**PROBLEM REQUIREMENTS**. Filter the data for lines with the word "poetry", then copy every line so identified.

=== DATASET RECORDS ===

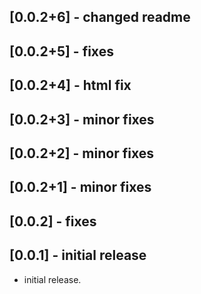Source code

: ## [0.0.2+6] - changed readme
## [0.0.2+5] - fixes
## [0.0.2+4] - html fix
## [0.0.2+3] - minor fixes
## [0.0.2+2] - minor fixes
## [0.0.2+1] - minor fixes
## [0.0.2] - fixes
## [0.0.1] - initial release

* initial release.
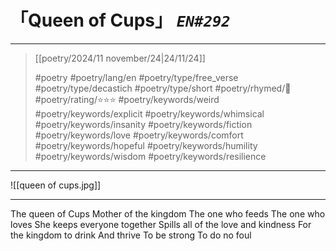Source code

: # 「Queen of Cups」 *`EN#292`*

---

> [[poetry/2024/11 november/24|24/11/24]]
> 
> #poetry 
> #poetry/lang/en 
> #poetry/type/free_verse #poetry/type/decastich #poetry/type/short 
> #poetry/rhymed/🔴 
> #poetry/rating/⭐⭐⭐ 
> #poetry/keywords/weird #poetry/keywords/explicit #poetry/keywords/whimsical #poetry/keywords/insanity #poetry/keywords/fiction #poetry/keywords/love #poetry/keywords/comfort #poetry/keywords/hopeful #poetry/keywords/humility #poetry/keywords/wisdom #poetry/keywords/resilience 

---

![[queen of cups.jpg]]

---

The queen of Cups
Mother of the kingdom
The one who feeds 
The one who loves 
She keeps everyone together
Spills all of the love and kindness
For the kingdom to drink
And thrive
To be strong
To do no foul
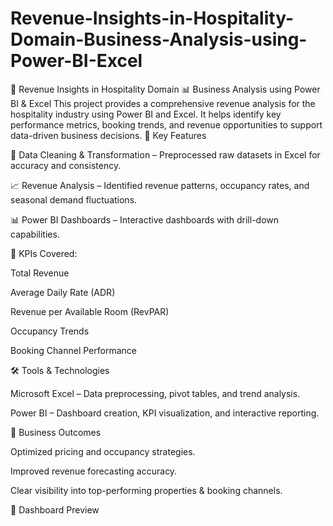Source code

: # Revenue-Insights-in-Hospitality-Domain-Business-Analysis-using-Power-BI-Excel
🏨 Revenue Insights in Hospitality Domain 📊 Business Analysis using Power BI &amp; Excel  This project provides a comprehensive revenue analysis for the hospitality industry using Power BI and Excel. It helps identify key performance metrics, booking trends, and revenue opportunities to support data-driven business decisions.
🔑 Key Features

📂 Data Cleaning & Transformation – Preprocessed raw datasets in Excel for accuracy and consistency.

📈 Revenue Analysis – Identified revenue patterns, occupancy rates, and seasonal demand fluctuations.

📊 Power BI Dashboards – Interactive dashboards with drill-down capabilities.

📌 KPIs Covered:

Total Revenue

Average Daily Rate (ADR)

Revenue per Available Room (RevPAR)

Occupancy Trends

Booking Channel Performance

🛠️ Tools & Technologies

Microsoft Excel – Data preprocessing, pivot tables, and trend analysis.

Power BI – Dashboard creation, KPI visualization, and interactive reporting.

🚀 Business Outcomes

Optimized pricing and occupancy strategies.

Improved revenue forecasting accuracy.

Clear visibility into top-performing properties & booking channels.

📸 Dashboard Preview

===

**TASK OUTPUT**.
> [[poetry/2024/11 november/24|24/11/24]]
> #poetry 
> #poetry/lang/en 
> #poetry/type/free_verse #poetry/type/decastich #poetry/type/short 
> #poetry/rhymed/🔴 
> #poetry/rating/⭐⭐⭐ 
> #poetry/keywords/weird #poetry/keywords/explicit #poetry/keywords/whimsical #poetry/keywords/insanity #poetry/keywords/fiction #poetry/keywords/love #poetry/keywords/comfort #poetry/keywords/hopeful #poetry/keywords/humility #poetry/keywords/wisdom #poetry/keywords/resilience 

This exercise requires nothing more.